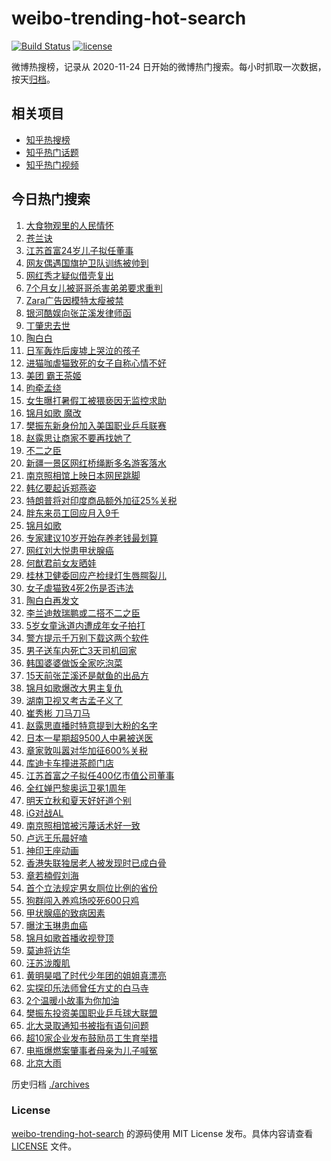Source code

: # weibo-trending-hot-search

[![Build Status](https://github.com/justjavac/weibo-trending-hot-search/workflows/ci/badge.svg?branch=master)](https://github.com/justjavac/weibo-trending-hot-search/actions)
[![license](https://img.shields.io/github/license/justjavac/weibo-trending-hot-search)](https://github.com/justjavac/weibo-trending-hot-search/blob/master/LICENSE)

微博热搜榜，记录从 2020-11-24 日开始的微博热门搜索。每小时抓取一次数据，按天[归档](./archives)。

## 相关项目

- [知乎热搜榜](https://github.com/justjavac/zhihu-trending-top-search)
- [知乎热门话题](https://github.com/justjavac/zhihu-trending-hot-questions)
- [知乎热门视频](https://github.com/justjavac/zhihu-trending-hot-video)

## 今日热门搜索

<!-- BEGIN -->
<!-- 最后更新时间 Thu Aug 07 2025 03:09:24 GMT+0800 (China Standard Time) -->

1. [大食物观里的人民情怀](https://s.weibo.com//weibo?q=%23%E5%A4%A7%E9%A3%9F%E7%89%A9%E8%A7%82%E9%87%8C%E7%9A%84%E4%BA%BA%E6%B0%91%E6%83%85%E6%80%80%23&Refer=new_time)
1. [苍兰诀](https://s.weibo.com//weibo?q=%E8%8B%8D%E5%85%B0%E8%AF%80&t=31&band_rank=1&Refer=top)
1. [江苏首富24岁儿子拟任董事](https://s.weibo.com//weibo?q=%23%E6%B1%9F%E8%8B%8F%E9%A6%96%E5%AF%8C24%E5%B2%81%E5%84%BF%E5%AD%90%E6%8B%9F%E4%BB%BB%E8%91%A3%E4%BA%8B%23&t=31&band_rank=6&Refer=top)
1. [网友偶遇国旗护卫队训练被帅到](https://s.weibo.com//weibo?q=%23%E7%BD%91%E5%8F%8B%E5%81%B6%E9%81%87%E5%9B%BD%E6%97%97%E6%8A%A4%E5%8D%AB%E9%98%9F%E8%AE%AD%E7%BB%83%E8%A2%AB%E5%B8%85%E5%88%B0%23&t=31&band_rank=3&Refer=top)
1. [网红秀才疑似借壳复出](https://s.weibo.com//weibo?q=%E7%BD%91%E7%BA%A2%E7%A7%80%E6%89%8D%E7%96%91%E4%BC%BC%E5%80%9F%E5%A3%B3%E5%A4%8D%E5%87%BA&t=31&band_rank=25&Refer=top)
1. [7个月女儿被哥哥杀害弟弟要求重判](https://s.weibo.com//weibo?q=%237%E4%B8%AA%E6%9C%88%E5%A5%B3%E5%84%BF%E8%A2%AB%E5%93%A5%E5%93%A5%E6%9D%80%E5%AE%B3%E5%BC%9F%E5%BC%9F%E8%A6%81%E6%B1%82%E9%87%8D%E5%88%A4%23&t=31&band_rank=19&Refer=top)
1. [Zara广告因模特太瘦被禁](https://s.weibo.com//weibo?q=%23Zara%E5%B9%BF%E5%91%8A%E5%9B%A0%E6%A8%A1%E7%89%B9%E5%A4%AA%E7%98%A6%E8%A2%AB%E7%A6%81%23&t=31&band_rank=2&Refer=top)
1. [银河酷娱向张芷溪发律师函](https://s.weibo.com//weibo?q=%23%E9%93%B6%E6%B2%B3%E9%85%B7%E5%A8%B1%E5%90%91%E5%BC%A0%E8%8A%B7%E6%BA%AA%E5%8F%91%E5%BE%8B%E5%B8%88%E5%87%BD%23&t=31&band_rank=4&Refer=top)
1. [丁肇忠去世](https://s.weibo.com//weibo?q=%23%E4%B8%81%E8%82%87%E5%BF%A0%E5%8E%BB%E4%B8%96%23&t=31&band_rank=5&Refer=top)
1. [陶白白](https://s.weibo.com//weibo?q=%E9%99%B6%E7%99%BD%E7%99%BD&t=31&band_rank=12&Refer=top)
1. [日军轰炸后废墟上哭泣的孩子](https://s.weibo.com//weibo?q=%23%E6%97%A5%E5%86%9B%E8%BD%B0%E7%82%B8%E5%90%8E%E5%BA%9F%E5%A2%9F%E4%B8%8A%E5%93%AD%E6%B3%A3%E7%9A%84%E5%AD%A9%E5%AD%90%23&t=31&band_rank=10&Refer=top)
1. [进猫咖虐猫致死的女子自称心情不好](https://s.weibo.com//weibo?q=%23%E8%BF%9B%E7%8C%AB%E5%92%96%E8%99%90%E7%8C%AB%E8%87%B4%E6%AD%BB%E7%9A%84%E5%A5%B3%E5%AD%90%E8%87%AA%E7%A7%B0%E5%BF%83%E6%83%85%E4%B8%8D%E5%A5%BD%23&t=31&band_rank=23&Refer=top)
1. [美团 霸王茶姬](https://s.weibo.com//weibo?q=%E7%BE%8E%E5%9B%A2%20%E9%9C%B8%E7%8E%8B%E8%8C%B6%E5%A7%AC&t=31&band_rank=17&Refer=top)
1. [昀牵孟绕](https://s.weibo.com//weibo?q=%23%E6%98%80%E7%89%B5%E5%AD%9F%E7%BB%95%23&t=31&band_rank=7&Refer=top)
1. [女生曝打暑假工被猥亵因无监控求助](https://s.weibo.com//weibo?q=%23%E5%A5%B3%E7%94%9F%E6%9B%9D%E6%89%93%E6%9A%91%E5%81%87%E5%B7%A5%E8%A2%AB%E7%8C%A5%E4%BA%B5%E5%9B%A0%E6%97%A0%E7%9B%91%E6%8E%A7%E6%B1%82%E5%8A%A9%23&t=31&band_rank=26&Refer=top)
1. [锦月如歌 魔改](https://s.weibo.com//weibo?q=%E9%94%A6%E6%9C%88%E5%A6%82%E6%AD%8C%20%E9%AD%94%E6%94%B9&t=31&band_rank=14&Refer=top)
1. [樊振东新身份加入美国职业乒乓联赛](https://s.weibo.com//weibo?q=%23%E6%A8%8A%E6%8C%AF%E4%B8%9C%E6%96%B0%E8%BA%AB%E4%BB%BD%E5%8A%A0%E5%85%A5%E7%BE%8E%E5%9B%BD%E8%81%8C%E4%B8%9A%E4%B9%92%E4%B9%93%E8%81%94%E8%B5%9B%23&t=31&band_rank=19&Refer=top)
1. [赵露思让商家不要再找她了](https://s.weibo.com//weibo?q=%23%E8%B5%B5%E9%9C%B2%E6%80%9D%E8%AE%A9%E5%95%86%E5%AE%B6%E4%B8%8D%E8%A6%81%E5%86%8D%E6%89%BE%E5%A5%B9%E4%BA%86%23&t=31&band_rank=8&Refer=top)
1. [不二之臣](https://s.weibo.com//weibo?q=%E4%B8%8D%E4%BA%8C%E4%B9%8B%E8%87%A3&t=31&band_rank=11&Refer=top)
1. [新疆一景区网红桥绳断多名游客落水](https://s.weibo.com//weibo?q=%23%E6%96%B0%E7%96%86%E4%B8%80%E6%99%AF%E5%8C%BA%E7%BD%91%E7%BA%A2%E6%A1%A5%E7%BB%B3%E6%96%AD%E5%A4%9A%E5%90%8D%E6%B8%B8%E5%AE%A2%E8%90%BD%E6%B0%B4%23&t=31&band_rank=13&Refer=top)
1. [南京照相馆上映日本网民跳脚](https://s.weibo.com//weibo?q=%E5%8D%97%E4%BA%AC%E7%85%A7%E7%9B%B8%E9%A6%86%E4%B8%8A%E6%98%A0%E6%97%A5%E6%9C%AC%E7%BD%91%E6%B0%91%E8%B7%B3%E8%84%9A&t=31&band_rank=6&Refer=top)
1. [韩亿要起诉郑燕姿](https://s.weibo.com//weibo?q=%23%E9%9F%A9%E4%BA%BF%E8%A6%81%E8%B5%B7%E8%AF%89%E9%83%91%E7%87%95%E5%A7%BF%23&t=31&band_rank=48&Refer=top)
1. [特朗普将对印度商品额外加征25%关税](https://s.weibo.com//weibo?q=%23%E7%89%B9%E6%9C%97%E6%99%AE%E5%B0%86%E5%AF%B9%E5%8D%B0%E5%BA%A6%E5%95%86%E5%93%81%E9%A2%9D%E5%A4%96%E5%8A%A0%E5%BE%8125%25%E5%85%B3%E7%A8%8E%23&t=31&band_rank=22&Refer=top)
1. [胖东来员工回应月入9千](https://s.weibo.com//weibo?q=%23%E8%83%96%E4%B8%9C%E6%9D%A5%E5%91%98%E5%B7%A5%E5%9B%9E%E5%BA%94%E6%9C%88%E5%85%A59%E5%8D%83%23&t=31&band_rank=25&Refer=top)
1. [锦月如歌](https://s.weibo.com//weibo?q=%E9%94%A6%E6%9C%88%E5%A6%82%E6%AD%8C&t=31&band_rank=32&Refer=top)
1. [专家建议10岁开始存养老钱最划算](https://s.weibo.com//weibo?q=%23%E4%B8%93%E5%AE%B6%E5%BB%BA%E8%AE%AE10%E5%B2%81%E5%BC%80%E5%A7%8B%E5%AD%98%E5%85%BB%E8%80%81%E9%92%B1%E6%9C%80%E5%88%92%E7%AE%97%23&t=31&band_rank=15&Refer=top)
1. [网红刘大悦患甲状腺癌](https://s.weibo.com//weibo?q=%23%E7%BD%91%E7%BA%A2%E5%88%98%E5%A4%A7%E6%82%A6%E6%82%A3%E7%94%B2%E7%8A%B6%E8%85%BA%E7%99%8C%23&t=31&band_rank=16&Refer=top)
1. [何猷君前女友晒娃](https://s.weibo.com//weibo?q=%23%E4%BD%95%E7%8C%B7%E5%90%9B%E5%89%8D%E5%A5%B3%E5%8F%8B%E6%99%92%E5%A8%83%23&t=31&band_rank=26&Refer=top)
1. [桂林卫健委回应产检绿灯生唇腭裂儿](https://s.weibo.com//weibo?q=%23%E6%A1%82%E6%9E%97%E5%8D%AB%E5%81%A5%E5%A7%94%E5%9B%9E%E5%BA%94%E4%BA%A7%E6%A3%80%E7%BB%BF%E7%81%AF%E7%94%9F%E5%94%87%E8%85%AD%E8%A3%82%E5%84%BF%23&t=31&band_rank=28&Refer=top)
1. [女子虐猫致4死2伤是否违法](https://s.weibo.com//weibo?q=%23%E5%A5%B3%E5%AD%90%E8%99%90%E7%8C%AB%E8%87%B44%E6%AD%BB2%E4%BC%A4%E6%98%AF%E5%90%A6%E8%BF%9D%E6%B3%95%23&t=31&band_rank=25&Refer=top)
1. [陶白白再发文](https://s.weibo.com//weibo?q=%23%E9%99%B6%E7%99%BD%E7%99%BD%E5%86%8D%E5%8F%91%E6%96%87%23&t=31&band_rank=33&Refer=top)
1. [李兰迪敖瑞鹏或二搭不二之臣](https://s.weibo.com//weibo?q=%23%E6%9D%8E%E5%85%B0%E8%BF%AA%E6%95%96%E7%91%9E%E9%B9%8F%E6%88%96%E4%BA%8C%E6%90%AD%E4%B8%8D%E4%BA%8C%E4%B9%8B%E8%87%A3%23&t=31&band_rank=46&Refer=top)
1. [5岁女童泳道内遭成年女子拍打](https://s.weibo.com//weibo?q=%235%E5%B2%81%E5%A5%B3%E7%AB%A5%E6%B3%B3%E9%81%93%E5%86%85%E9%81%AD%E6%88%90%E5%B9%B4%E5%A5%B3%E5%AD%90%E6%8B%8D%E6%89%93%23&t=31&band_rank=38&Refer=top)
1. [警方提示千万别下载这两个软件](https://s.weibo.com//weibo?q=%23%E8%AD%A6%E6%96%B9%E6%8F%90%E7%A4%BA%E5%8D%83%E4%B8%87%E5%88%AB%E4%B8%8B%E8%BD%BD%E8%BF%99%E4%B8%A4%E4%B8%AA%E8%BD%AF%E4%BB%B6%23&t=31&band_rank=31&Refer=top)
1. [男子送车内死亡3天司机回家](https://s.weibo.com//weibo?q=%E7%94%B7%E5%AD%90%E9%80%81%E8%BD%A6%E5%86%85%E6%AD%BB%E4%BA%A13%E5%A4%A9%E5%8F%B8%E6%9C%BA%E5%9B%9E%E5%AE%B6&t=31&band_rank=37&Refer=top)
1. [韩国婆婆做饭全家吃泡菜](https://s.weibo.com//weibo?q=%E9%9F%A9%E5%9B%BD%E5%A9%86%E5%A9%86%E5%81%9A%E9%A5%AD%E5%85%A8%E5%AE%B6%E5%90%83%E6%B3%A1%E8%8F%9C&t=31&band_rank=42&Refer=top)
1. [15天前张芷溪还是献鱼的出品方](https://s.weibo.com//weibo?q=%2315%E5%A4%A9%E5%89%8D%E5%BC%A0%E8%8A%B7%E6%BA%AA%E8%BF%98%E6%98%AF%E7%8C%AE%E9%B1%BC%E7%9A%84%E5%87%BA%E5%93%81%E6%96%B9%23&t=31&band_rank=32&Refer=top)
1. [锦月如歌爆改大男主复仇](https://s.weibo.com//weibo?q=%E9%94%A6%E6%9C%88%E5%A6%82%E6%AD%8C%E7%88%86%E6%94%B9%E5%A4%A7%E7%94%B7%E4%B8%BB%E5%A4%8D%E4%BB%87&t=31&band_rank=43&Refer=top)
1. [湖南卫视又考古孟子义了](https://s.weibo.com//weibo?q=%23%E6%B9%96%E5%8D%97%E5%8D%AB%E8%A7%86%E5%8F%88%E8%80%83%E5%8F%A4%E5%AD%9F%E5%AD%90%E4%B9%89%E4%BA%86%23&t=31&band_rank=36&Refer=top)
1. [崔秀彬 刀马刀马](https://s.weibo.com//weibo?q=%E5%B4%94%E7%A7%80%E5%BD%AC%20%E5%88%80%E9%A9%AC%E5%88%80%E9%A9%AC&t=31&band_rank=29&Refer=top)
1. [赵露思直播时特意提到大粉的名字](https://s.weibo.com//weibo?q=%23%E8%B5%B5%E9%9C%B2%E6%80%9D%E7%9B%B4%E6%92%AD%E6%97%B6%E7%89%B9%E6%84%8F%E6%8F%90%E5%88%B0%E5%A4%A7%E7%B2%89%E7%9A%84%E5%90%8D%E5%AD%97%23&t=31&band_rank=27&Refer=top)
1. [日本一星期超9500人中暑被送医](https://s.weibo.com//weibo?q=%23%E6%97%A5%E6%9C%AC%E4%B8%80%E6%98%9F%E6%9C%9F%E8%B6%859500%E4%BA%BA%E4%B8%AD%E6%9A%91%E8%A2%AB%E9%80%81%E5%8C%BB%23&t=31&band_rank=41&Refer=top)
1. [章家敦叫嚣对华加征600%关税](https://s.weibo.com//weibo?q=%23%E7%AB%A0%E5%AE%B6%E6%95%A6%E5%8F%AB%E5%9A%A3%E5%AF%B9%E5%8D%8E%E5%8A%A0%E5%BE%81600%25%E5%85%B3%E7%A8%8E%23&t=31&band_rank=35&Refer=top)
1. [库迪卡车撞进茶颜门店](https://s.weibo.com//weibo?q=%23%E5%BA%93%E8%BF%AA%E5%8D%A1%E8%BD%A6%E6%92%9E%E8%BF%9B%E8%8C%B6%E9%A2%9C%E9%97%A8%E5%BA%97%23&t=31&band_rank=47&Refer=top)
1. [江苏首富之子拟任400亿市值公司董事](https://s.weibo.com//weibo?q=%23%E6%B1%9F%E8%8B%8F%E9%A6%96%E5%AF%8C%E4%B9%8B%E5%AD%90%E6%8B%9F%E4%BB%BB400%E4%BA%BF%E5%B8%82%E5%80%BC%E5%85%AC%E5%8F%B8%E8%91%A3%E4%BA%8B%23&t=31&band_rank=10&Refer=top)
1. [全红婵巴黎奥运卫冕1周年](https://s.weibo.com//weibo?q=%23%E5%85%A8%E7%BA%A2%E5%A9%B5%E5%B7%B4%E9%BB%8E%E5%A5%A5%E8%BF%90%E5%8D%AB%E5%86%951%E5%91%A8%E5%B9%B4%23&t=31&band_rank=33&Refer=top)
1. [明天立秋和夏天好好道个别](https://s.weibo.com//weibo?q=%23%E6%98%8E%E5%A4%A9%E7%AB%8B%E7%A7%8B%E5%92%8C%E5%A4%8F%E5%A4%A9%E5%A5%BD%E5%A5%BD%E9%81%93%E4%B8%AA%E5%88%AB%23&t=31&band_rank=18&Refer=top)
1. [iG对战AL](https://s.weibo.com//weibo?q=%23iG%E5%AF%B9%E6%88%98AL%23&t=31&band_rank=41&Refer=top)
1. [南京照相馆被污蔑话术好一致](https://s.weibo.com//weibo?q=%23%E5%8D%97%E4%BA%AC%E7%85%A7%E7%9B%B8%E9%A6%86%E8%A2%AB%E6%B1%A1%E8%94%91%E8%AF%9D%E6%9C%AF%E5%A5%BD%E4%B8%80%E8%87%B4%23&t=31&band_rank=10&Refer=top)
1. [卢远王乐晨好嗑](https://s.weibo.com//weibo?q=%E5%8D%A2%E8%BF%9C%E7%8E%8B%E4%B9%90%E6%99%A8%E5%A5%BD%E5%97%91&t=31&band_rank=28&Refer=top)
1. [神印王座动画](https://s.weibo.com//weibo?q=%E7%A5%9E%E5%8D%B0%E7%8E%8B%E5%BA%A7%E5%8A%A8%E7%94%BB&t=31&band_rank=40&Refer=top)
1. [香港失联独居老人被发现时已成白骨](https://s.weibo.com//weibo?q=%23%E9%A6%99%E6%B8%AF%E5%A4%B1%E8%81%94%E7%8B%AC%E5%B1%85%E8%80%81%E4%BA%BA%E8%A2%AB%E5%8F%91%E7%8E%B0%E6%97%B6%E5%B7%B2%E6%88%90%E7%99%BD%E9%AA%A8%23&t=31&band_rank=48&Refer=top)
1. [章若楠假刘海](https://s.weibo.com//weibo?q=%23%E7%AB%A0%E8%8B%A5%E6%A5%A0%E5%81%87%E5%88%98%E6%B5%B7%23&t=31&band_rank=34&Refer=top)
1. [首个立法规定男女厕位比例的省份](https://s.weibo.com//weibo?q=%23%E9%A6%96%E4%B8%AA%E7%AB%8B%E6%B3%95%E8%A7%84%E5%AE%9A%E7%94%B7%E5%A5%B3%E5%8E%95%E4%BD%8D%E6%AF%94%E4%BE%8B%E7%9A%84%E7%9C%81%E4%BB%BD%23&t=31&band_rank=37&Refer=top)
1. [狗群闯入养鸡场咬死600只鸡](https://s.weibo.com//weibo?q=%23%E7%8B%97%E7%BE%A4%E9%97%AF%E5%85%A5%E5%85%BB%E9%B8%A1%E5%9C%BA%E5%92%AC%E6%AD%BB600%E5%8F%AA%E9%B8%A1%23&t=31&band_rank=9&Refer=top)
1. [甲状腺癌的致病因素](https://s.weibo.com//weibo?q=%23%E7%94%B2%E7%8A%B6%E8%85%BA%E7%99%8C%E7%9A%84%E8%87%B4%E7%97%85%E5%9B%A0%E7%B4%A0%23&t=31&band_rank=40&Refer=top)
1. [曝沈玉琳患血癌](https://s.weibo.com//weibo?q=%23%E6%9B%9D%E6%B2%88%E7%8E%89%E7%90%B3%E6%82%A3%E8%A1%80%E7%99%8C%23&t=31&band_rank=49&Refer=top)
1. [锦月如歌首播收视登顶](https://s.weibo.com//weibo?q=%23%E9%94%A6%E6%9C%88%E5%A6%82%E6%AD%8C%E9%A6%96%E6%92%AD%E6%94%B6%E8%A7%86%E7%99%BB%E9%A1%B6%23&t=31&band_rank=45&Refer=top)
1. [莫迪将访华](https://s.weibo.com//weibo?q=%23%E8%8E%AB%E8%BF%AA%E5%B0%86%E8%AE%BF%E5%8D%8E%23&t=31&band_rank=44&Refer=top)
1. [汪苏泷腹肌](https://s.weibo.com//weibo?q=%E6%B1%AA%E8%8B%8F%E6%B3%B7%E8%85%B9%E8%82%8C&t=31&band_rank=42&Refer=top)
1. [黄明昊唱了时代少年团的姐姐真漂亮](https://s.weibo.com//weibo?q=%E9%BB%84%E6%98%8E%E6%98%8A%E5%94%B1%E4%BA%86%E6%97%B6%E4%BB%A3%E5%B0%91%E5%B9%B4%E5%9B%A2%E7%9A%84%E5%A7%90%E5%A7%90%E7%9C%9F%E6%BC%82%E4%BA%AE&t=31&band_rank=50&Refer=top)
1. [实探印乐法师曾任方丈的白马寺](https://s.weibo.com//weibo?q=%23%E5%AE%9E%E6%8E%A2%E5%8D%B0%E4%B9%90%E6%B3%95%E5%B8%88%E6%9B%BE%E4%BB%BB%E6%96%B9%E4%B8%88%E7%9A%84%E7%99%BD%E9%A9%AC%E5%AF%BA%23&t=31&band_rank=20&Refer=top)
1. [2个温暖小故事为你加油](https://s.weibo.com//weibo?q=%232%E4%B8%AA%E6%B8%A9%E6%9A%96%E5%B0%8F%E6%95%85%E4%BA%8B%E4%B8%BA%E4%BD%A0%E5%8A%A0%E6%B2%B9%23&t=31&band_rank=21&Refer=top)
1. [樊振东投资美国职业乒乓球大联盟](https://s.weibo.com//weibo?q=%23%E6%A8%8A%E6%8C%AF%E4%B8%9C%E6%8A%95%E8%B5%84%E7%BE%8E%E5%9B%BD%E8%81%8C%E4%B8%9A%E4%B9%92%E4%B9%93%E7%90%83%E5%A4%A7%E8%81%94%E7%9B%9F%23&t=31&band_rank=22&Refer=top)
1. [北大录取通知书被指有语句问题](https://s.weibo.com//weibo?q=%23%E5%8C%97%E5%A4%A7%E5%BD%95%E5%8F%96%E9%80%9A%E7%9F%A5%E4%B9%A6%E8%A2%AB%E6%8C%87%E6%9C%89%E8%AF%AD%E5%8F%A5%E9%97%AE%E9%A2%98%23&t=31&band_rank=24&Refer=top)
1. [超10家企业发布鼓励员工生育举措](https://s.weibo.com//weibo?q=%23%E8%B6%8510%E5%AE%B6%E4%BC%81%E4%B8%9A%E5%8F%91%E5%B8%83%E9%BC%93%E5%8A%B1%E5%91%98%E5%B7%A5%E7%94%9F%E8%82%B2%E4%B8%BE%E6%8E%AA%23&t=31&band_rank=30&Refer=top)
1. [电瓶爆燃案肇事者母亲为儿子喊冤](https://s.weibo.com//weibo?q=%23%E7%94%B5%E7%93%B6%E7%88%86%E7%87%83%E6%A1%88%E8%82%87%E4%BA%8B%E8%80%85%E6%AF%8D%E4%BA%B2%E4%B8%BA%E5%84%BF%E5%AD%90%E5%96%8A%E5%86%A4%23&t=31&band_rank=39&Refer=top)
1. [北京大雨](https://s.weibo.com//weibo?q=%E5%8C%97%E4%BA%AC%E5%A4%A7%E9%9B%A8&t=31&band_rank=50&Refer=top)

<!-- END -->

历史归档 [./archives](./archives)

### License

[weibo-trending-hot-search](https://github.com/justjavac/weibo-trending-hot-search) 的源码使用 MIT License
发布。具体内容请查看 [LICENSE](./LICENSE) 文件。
···
*TASK TO COMPLETE*
What lines in the material mention "zhihu"? Copy every one of them.

*WRITTEN RESPONSE*
- [知乎热搜榜](https://github.com/justjavac/zhihu-trending-top-search)
- [知乎热门话题](https://github.com/justjavac/zhihu-trending-hot-questions)
- [知乎热门视频](https://github.com/justjavac/zhihu-trending-hot-video)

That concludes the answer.